The newest product offering in convenient, low-cost borrowing has quite the hook.

Readvanceable mortgages combine a mortgage and home-equity line of credit (HELOC). As you pay down your mortgage, you increase the amount you can borrow. If you foresee mismanaging your finances so that you need ever-increasing amounts of borrowing room, then get one for sure. Avoid them if you want to maintain your financial independence and contain your ability to borrow.

The federal Financial Consumer Agency of Canada (FCAC) highlighted readvanceable mortgages in a warning issued Wednesday about the dangers of home-equity lines of credit. There are about three million HELOC accounts in Canada, with an average outstanding balance of $70,000.

Read more: Consumer agency pushes for clearer info on home equity lines of credit

Last year, roughly 80 per cent of HELOCs were in readvanceable mortgages.

In fact, banks have reported to the FCAC that the readvanceable mortgage is now the default option offered to people who have a good credit rating and are buying a home with a down payment of at least 20 per cent. You may be told about other mortgage choices in a bank branch, but expect the readvanceable option to be pushed on you.

Banks like readvanceable mortgages because they hook clients like fish. If you wanted to move your mortgage to another lender at some point, you'd have to pay upward of $1,000 in legal and discharge fees.

If you stay with your lender, prepare for some frustration when you discuss rates on renewing your mortgage. "The banks know the readvanceable mortgage is a sticky product," said Robert McLister, a mortgage planner and founder of "So you're generally not going to get offered the lowest mortgage rates on renewal."

For sure, there are some advantages to readvanceable mortgages. If you decide to add a HELOC to your traditional mortgage later on, expect to pay several hundred dollars in legal/setup fees. There are no additional costs for the HELOC component of a readvanceable mortgage, Mr. McLister said.

Also, a regular HELOC lets you access just 65 per cent of your property's value (your HELOC plus mortgage cannot be more than 80 per cent of your home's value). With a readvanceable mortgage, the full amount you borrow is available to you if you pay as agreed. When you pay down the principal, your available credit in the revolving portion grows equivalently.

A disciplined, savvy borrower could profit from this arrangement by investing money drawn from a HELOC to generate returns in excess of what the credit line costs. Rates for HELOCs these days are typically prime plus 0.5 of a percentage point, or 3.2 per cent at most banks. It's quite possible to earn higher returns than this by investing in stocks, for example.

The FCAC's concern is that HELOCs may be adding stress to the finances of Canadians at a time when their debt levels are already at a record high. The agency's stats on HELOCs do suggest people aren't managing them well. Most people don't pay their HELOCs in full until they sell their house, and 25 per cent pay only the interest or minimum amount every month. Forty per cent do not make regular payments toward the principal.
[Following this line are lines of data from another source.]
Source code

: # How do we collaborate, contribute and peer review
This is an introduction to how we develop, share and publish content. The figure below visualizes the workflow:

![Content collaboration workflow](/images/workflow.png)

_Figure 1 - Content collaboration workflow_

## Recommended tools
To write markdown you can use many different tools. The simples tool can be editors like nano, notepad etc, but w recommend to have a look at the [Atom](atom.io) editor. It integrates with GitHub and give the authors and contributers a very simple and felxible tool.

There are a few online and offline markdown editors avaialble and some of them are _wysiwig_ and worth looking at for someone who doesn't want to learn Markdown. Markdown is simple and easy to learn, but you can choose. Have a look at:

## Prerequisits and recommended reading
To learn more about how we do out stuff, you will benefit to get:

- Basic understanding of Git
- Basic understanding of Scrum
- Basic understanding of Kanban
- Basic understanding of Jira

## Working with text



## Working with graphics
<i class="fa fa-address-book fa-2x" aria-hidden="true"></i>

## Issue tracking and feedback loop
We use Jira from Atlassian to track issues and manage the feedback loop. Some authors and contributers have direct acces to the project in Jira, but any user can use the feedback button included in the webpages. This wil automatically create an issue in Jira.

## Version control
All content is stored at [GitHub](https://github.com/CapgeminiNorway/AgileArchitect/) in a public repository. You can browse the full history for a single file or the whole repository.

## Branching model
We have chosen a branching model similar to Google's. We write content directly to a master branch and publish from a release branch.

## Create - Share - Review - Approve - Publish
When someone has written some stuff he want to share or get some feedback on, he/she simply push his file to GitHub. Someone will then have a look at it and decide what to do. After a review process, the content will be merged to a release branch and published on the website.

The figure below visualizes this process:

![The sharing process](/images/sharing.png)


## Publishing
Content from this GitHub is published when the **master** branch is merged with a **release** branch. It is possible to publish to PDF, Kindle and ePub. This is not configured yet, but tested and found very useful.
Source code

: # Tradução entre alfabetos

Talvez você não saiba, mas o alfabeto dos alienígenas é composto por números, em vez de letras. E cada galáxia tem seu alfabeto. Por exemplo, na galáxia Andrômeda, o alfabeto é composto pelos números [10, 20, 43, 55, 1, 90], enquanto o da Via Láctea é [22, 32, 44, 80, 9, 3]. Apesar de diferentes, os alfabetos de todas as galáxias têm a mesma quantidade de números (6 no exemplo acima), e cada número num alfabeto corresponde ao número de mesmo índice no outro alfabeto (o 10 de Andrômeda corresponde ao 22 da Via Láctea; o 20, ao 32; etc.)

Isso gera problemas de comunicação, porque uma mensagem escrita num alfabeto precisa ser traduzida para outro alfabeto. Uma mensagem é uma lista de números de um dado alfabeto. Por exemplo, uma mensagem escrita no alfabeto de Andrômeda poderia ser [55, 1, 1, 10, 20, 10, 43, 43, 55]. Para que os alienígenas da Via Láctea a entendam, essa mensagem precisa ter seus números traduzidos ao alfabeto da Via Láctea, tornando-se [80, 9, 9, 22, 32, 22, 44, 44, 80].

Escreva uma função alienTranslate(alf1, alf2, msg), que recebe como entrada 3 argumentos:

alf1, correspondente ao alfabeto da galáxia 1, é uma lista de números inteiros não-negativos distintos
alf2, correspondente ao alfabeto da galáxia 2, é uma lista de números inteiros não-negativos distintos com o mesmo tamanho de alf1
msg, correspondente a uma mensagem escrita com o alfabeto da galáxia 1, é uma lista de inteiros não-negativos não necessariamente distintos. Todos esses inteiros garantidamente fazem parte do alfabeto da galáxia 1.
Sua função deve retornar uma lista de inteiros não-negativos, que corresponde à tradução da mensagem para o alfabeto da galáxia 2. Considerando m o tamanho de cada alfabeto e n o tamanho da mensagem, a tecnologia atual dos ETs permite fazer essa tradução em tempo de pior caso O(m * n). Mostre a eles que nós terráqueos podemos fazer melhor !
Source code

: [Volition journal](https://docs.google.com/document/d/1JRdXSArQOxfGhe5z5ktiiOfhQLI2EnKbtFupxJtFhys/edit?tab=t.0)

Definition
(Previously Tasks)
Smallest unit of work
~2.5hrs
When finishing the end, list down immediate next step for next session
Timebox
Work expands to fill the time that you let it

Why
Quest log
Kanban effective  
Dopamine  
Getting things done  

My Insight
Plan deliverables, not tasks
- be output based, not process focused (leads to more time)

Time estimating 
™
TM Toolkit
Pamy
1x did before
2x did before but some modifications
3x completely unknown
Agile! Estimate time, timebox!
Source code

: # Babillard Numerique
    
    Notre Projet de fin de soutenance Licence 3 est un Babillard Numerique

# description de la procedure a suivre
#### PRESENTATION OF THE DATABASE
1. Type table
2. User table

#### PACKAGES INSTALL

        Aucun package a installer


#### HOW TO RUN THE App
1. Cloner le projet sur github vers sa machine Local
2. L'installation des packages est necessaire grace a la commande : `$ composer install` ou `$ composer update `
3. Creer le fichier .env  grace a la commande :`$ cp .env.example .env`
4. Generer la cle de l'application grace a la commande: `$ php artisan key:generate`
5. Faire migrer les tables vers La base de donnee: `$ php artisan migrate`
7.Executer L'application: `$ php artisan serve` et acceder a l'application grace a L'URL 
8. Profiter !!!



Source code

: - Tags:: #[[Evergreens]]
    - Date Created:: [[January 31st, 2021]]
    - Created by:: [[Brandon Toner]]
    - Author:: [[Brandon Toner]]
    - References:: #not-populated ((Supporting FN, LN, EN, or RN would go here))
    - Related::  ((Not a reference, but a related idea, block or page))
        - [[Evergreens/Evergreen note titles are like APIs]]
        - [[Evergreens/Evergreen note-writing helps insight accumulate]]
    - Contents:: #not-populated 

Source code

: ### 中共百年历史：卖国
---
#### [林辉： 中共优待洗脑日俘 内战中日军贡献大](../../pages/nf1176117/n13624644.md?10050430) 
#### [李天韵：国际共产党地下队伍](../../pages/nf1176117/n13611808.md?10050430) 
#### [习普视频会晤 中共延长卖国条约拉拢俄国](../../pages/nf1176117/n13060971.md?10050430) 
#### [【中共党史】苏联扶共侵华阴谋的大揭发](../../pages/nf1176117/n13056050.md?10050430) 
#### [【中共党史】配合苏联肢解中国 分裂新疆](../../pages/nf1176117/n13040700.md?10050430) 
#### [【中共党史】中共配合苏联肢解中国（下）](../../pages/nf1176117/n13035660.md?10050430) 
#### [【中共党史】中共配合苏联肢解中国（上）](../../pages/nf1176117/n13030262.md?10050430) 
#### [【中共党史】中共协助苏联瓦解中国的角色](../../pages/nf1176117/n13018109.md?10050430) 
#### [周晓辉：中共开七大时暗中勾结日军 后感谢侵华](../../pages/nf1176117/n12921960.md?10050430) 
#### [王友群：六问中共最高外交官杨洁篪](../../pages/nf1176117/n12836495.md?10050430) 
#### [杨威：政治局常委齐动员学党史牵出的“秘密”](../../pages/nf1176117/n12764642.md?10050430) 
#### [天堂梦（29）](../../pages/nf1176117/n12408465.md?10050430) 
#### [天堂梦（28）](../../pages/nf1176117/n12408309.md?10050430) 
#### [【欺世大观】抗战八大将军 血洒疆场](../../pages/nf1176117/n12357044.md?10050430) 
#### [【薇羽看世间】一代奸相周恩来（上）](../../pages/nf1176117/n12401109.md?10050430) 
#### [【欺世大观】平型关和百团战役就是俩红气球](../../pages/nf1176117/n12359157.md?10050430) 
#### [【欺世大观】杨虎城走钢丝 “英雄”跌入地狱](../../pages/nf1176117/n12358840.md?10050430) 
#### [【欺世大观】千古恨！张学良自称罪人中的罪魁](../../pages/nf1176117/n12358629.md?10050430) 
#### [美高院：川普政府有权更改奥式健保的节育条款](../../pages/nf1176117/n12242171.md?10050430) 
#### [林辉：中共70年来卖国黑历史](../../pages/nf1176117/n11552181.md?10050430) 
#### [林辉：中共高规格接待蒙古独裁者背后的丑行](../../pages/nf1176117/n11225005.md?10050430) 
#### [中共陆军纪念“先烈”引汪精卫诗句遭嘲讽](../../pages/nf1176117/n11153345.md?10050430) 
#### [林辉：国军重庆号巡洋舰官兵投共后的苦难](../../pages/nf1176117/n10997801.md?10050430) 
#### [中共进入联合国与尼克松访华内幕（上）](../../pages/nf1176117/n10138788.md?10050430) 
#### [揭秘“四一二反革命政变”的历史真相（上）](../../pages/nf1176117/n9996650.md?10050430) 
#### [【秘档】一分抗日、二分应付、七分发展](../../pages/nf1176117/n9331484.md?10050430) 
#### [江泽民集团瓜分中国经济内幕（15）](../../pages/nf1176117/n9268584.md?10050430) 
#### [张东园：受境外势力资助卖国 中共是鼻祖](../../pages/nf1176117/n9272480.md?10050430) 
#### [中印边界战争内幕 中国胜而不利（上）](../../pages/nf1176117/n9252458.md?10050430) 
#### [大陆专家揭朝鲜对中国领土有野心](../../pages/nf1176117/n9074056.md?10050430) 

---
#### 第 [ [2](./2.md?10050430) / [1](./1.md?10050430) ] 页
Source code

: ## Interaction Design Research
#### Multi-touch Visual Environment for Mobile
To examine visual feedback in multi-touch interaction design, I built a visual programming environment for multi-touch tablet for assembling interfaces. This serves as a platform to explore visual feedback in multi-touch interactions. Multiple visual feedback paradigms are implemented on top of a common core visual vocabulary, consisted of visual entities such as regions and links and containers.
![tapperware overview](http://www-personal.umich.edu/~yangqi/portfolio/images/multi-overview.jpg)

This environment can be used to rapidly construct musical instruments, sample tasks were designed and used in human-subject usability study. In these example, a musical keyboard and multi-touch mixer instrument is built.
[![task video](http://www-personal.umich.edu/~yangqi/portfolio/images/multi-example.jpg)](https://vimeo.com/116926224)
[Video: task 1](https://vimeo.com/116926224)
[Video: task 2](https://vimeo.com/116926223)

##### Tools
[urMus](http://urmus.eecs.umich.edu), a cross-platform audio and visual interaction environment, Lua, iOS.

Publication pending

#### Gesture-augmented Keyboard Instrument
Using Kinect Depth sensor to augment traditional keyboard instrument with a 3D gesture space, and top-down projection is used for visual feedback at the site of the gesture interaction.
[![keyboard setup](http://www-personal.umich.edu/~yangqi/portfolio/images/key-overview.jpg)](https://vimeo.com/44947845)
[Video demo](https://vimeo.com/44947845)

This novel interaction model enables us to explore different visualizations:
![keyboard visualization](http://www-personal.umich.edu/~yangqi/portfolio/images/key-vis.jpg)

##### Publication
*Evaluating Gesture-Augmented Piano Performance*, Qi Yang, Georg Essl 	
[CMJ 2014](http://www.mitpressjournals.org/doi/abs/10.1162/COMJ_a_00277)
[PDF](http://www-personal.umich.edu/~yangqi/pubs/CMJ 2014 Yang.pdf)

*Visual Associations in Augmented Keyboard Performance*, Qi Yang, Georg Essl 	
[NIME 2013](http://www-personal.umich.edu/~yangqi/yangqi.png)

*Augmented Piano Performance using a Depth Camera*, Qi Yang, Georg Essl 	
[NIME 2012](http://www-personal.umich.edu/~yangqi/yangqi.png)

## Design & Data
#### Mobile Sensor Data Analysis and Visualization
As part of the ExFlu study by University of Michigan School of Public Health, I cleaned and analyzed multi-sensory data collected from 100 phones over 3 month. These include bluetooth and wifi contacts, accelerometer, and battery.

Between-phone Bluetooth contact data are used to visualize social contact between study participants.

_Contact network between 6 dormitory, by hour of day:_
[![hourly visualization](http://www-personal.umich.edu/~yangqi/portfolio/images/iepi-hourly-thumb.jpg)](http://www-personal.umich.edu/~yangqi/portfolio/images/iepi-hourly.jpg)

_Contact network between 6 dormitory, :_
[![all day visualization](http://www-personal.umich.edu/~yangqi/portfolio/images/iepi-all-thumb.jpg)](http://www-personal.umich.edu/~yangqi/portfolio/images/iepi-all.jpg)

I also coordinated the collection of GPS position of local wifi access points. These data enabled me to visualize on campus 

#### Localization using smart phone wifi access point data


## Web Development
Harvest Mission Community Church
HELOCs can make sense as a financial tool for low-cost, short-term financing, but you have to keep them on a short leash. Get one after you've owned a house for several years and learned to manage your finances. Ask to have it added to your mortgage and be prepared to pay several hundred dollars in setup fees.

Once you have a HELOC added to your mortgage, you're in the same position as the person with the readvanceable mortgage in that you can't change lenders without racking up legal fees. But if you waited five years after buying to set up a HELOC, at least you get one mortgage renewal in before you lose your freedom to find a new lender.

The FCAC calls readvanceable mortgages inherently risky and complex products. The agency wants to develop guidance on better disclosure of these mortgages so that people can make more informed comparisons with traditional mortgages.

Until this better guidance comes along, be wary of readvanceable mortgages. They benefit banks at the expense of borrowers.